**TRY IT:**
Across the data below, how many lines hold "的矩阵形式"? Answer with that number and nothing else.

**Collected data entries:**
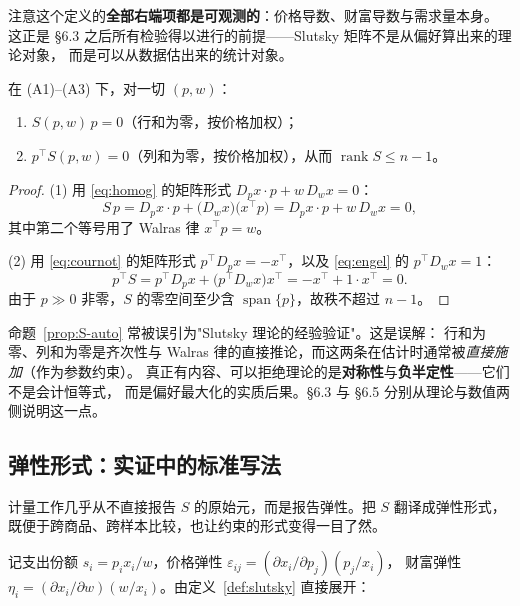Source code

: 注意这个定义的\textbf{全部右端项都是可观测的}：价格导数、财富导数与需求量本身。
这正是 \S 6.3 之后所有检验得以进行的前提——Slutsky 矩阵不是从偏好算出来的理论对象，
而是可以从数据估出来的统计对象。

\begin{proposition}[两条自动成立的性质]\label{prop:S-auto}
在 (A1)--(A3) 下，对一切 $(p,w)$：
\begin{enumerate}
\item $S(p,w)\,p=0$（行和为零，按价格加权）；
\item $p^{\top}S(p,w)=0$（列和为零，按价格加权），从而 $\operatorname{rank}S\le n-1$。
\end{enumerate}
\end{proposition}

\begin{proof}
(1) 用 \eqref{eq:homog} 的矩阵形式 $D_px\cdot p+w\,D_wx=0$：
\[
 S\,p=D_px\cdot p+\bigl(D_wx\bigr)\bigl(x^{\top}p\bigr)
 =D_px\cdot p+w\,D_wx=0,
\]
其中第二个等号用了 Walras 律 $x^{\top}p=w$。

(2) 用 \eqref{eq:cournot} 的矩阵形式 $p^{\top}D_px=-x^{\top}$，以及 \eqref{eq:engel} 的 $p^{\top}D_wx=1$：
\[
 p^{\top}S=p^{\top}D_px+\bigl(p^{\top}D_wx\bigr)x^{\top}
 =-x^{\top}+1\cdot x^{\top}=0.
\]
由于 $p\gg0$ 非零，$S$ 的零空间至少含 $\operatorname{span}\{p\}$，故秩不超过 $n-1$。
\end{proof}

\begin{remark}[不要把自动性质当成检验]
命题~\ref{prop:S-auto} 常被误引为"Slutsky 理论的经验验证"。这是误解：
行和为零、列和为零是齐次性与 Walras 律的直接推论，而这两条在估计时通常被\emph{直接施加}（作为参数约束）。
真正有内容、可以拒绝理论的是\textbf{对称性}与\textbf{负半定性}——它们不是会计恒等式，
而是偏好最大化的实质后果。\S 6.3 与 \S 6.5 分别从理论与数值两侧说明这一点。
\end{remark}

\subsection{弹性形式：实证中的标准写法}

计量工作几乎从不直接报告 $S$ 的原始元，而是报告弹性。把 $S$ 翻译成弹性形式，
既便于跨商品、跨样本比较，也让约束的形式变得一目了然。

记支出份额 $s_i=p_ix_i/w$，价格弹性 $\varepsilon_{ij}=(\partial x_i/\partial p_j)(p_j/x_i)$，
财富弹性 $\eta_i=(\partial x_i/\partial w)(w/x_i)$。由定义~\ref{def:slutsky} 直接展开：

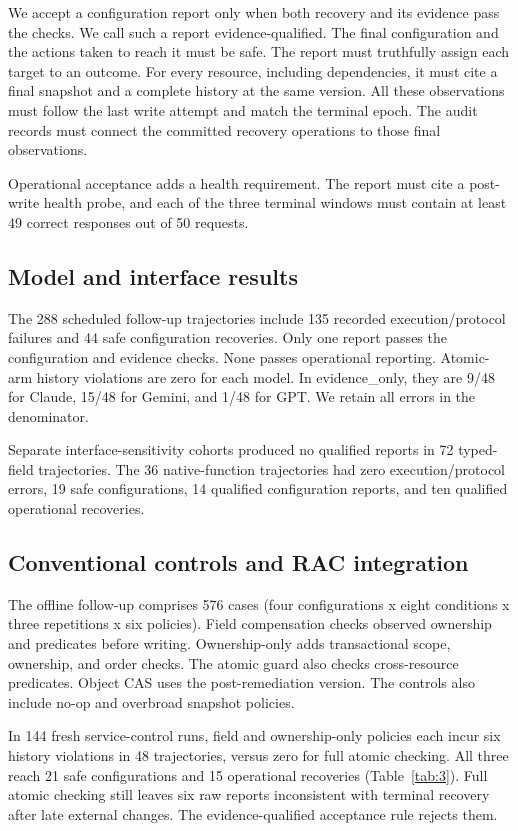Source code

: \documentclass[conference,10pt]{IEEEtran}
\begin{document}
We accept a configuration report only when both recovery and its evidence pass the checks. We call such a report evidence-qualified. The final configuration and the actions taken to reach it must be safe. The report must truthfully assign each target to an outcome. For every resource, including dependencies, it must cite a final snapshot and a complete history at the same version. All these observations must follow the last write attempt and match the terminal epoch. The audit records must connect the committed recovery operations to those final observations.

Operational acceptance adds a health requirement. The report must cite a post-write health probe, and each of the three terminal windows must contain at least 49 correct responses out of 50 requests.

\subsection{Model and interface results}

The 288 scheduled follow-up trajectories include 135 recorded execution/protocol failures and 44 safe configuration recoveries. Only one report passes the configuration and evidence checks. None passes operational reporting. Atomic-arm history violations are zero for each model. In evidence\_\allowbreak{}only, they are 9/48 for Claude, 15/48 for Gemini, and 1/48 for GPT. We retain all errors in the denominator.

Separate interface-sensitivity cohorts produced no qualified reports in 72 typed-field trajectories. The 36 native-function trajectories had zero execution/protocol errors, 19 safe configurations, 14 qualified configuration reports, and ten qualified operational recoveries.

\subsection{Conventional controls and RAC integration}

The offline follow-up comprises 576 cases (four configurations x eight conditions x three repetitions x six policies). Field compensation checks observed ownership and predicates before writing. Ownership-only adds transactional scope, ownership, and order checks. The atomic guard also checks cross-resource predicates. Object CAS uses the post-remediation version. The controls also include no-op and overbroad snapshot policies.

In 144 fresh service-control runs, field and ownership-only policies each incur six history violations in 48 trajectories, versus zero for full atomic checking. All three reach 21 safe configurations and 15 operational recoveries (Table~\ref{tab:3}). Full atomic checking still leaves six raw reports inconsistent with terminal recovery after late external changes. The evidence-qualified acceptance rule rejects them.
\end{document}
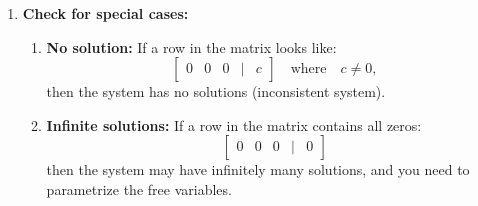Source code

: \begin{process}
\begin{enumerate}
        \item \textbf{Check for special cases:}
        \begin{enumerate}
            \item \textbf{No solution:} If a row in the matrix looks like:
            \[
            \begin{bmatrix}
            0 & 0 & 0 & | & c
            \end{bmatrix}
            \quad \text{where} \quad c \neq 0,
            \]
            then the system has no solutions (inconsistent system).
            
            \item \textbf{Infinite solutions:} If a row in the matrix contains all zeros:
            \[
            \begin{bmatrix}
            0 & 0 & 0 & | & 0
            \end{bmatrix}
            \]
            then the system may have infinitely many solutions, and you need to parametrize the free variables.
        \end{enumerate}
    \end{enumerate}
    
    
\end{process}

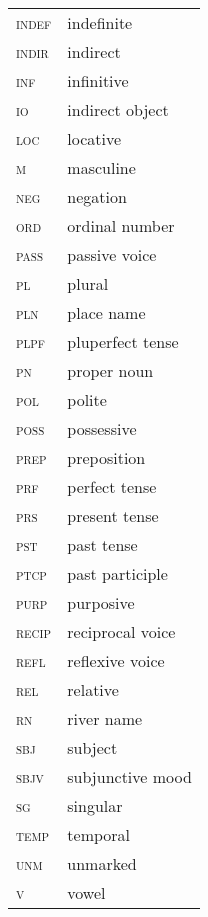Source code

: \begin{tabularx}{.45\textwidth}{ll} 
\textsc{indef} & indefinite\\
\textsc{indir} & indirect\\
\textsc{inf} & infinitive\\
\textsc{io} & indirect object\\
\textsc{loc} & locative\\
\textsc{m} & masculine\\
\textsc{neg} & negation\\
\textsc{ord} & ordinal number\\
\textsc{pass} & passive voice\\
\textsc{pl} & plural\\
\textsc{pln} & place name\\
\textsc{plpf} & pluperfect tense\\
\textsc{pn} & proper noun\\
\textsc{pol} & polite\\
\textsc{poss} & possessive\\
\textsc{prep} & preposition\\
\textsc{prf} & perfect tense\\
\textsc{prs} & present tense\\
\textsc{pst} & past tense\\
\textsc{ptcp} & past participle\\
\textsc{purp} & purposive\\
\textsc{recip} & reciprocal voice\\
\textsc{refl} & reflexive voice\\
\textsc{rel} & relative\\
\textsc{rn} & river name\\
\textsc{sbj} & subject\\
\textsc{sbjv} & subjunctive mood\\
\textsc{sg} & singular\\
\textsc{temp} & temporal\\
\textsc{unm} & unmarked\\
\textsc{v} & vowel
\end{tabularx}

**COMPLETED EXERCISE:**
2